Of course, English could adopt this word, or any word, if English speakers found it useful. That's what languages do. But once a word comes into English, it is used in real-life English-language situations, in letters and literature and conversations, and thus accumulates associations that make it an organic part of the experience of English-speaking people. These associations and connections, these capillaries of meaning, seat the word in the living flesh of the English language. And every word in a language has such capillaries connecting it to all the rest of the language. We don't see them but if we know the language, we feel them: They are a part of its meaning.

This hits me every time I play around with translation. Once, for example, I was trying to translate a ghazal, a sonnet-length lyric, by the 14th-century poet Hafez from Persian (a.k.a. Farsi, a.k.a. Dari) into English. Translated literally, the first two lines of this celebrated poem go as follows:

If that Turk from Shiraz were to capture my heart
I would give away Samarkand and Bokhara for her Hindu mole.

I suppose it's no use telling you that this couplet thrums with mysterious erotic resonance in Persian. Few English speakers will be convinced, especially about the Eros.

But why is so much lost? After all, practically half the words in this couplet are names. They sound and mean the same in English as in Persian. Samarkand, Bokhara, and Shiraz are cities you will find on any English-language map. And even in English, Turks are Turks and Hindus are Hindus.

Some translators fuss with synonyms to inject rhythm and rhyme into the lines, hoping to recapture the music of the original. It's no use. At the end of the day, you're still left with that Turk. And that mole.

And that's the problem. The Western ear comes to this couplet with associations drawn from Western history and literature. In the West, ever since the Crusades, Turk has meant "brutal menace on the eastern frontiers of Christendom." In real life, Turks include men, women, and children, but in the network of English-language associations, Turk is fundamentally male--a brawny, scimitar-wielding male. Those invisible capillaries of meaning feed all that extra meaning into the mere word.

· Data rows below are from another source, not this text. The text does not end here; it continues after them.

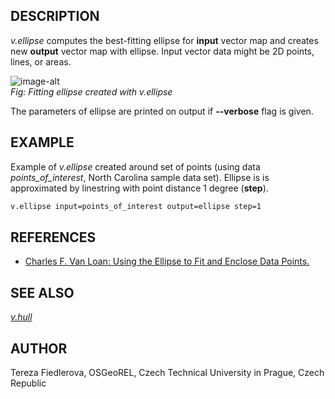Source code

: ## DESCRIPTION

*v.ellipse* computes the best-fitting ellipse for **input** vector map
and creates new **output** vector map with ellipse. Input vector data
might be 2D points, lines, or areas.

![image-alt](v_ellipse.png)  
*Fig: Fitting ellipse created with v.ellipse*

The parameters of ellipse are printed on output if **--verbose** flag is
given.

## EXAMPLE

Example of *v.ellipse* created around set of points (using data
*points\_of\_interest*, North Carolina sample data set). Ellipse is is
approximated by linestring with point distance 1 degree (**step**).

```sh
v.ellipse input=points_of_interest output=ellipse step=1
```

## REFERENCES

  - [Charles F. Van Loan: Using the Ellipse to Fit and Enclose Data
    Points.](https://www.cs.cornell.edu/cv/OtherPdf/Ellipse.pdf)

## SEE ALSO

*[v.hull](https://grass.osgeo.org/grass-stable/manuals/v.hull.html)*

## AUTHOR

Tereza Fiedlerova, OSGeoREL, Czech Technical University in Prague, Czech
Republic
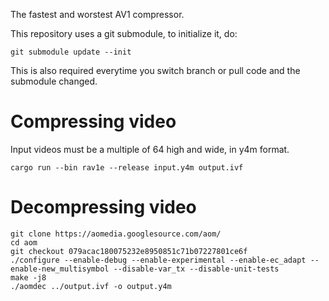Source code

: The fastest and worstest AV1 compressor.

This repository uses a git submodule, to initialize it, do:

```
git submodule update --init
```

This is also required everytime you switch branch or pull code and the submodule changed.


# Compressing video

Input videos must be a multiple of 64 high and wide, in y4m format.

```
cargo run --bin rav1e --release input.y4m output.ivf
```
# Decompressing video

```
git clone https://aomedia.googlesource.com/aom/
cd aom
git checkout 079acac180075232e8950851c71b07227801ce6f
./configure --enable-debug --enable-experimental --enable-ec_adapt --enable-new_multisymbol --disable-var_tx --disable-unit-tests
make -j8
./aomdec ../output.ivf -o output.y4m
```
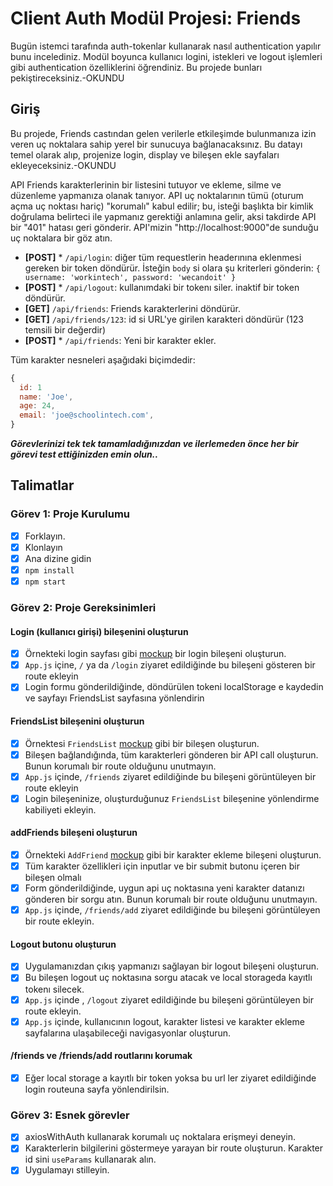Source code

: # Client Auth Modül Projesi: Friends

Bugün istemci tarafında auth-tokenlar kullanarak nasıl authentication yapılır bunu incelediniz. Modül boyunca kullanıcı logini, istekleri ve logout işlemleri gibi authentication özelliklerini öğrendiniz. Bu projede bunları pekiştireceksiniz.-OKUNDU

## Giriş

Bu projede, Friends castından gelen verilerle etkileşimde bulunmanıza izin veren uç noktalara sahip yerel bir sunucuya bağlanacaksınız. Bu datayı temel olarak alıp, projenize login, display ve bileşen ekle sayfaları ekleyeceksiniz.-OKUNDU

API Friends karakterlerinin bir listesini tutuyor ve ekleme, silme ve düzenleme yapmanıza olanak tanıyor. API uç noktalarının tümü (oturum açma uç noktası hariç) "korumalı" kabul edilir; bu, isteği başlıkta bir kimlik doğrulama belirteci ile yapmanız gerektiği anlamına gelir, aksi takdirde API bir "401" hatası geri gönderir. API'mizin "http://localhost:9000"de sunduğu uç noktalara bir göz atın.

- **[POST]** \* `/api/login`: diğer tüm requestlerin headerınına eklenmesi gereken bir token döndürür. İsteğin `body` si olara şu kriterleri gönderin: `{ username: 'workintech', password: 'wecandoit' }`
- **[POST]** \* `/api/logout`: kullanımdaki bir tokenı siler. inaktif bir token döndürür.
- **[GET]** `/api/friends`: Friends karakterlerini döndürür.
- **[GET]** `/api/friends/123`: id si URL'ye girilen karakteri döndürür (123 temsili bir değerdir)
- **[POST]** \* `/api/friends`: Yeni bir karakter ekler.

Tüm karakter nesneleri aşağıdaki biçimdedir:

```js
{
  id: 1
  name: 'Joe',
  age: 24,
  email: 'joe@schoolintech.com',
}
```

**_Görevlerinizi tek tek tamamladığınızdan ve ilerlemeden önce her bir görevi test ettiğinizden emin olun.._**

## Talimatlar

### Görev 1: Proje Kurulumu

- [x] Forklayın.
- [x] Klonlayın
- [x] Ana dizine gidin
- [x] `npm install`
- [x] `npm start`

### Görev 2: Proje Gereksinimleri

#### Login (kullanıcı girişi) bileşenini oluşturun

- [x] Örnekteki login sayfası gibi [mockup](./designs/login_mockup.png) bir login bileşeni oluşturun.
- [x] `App.js` içine, `/` ya da `/login` ziyaret edildiğinde bu bileşeni gösteren bir route ekleyin
- [x] Login formu gönderildiğinde, döndürülen tokeni localStorage e kaydedin ve sayfayı FriendsList sayfasına yönlendirin

#### FriendsList bileşenini oluşturun

- [x] Örnektesi `FriendsList` [mockup](./designs/friendslist_mockup.png) gibi bir bileşen oluşturun.
- [x] Bileşen bağlandığında, tüm karakterleri gönderen bir API call oluşturun. Bunun korumalı bir route olduğunu unutmayın.
- [x] `App.js` içinde, `/friends` ziyaret edildiğinde bu bileşeni görüntüleyen bir route ekleyin
- [x] Login bileşeninize, oluşturduğunuz `FriendsList` bileşenine yönlendirme kabiliyeti ekleyin.

#### addFriends bileşeni oluşturun

- [x] Örnekteki `AddFriend` [mockup](./designs/addfriends_mockup.png) gibi bir karakter ekleme bileşeni oluşturun.
- [x] Tüm karakter özellikleri için inputlar ve bir submit butonu içeren bir bileşen olmalı
- [x] Form gönderildiğinde, uygun api uç noktasına yeni karakter datanızı gönderen bir sorgu atın. Bunun korumalı bir route olduğunu unutmayın.
- [x] `App.js` içinde, `/friends/add` ziyaret edildiğinde bu bileşeni görüntüleyen bir route ekleyin.

#### Logout butonu oluşturun

- [x] Uygulamanızdan çıkış yapmanızı sağlayan bir logout bileşeni oluşturun.
- [x] Bu bileşen logout uç noktasına sorgu atacak ve local storageda kayıtlı tokenı silecek.
- [x] `App.js` içinde , `/logout` ziyaret edildiğinde bu bileşeni görüntüleyen bir route ekleyin.
- [x] `App.js` içinde, kullanıcının logout, karakter listesi ve karakter ekleme sayfalarına ulaşabileceği navigasyonlar oluşturun.

#### /friends ve /friends/add routlarını korumak

- [x] Eğer local storage a kayıtlı bir token yoksa bu url ler ziyaret edildiğinde login routeuna sayfa yönlendirilsin.

### Görev 3: Esnek görevler

- [x] axiosWithAuth kullanarak korumalı uç noktalara erişmeyi deneyin.
- [x] Karakterlerin bilgilerini göstermeye yarayan bir route oluşturun. Karakter id sini `useParams` kullanarak alın.
- [x] Uygulamayı stilleyin.
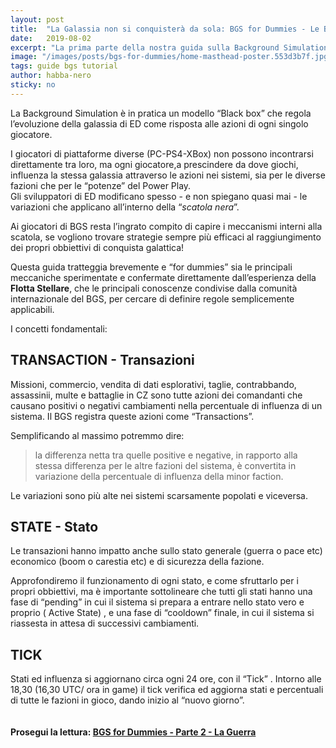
 ```yaml
---
layout: post
title:  "La Galassia non si conquisterà da sola: BGS for Dummies - Le Basi"
date:   2019-08-02
excerpt: "La prima parte della nostra guida sulla Background Simulation in Elite Dangerous. Una prima introduzione sulle meccaniche e sui termini di base"
image: "/images/posts/bgs-for-dummies/home-masthead-poster.553d3b7f.jpg"
tags: guide bgs tutorial
author: habba-nero
sticky: no
---
```

La Background Simulation è in pratica un modello “Black box” che regola l’evoluzione della galassia di ED come risposta alle azioni di ogni singolo giocatore.

I giocatori di piattaforme diverse (PC-PS4-XBox) non possono incontrarsi direttamente tra loro, ma ogni giocatore,a prescindere da dove giochi, influenza la stessa galassia attraverso le azioni nei sistemi, sia per le diverse fazioni che per le “potenze” del Power Play.<br>
Gli sviluppatori di ED modificano spesso - e non spiegano quasi mai - le variazioni che applicano all’interno della “*scatola nera*”.

Ai giocatori di BGS resta l’ingrato compito di capire i meccanismi interni alla scatola, se vogliono trovare strategie sempre più efficaci al raggiungimento dei propri obbiettivi di conquista galattica!

Questa guida tratteggia brevemente e “for dummies” sia le principali meccaniche sperimentate e confermate direttamente dall’esperienza della **Flotta Stellare**, che le principali conoscenze condivise dalla comunità internazionale del BGS, per cercare di definire regole semplicemente applicabili.

I concetti fondamentali:

## TRANSACTION - Transazioni

Missioni, commercio, vendita di dati esplorativi, taglie, contrabbando, assassinii, multe e battaglie in CZ sono tutte azioni dei comandanti che causano positivi o negativi cambiamenti nella percentuale di influenza di un sistema. Il BGS registra queste azioni come “Transactions”.

Semplificando al massimo potremmo dire:

>la differenza netta tra quelle positive e negative, in rapporto alla stessa differenza per le altre fazioni del sistema, è convertita in variazione della percentuale di influenza della minor faction.

Le variazioni sono più alte nei sistemi scarsamente popolati e viceversa.

## STATE - Stato

Le transazioni hanno impatto anche sullo stato generale (guerra o pace etc) economico (boom o carestia etc) e di sicurezza della fazione.

Approfondiremo il funzionamento di ogni stato,  e come sfruttarlo per i propri obbiettivi, ma è importante sottolineare che tutti gli stati hanno una fase di “pending” in cui il sistema si prepara a entrare nello stato vero e proprio ( Active State) , e una fase di “cooldown” finale, in cui il sistema si riassesta in attesa di successivi cambiamenti.

## TICK

Stati ed influenza si aggiornano circa ogni 24 ore, con il “Tick” . Intorno alle 18,30 (16,30 UTC/ ora in game) il tick verifica ed aggiorna stati e percentuali di tutte le fazioni in gioco, dando inizio al “nuovo giorno”.

<span class="image fit"><img src="/images/Elite-Division-png.png" alt=""></span>

#### Prosegui la lettura: [BGS for Dummies - Parte 2 - La Guerra](/blog/bgs-for-dummies-parte2/)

In the Persian network of associations, Turk is more complicated. Even there, the label brings power to mind, Turks having formed the ruling aristocracy of every Muslim society from Delhi to Istanbul for 800 years. But it's not a shadowy Other looming beyond the borders, it's our own, familiar power elite--kings and queens presiding over courts, doling out patronage and favors. You might say that in Hafez's world, Turk evoked a feeling roughly like American might in today's industrialized West.

And in those same societies, Persians also commanded an authority of their own, based on a supposedly more ancient cultural sophistication. They contributed poetry, art, perfume, an appreciation of gardens--and Shiraz epitomized the romantic Persian city. It was the Venice of the Persian world.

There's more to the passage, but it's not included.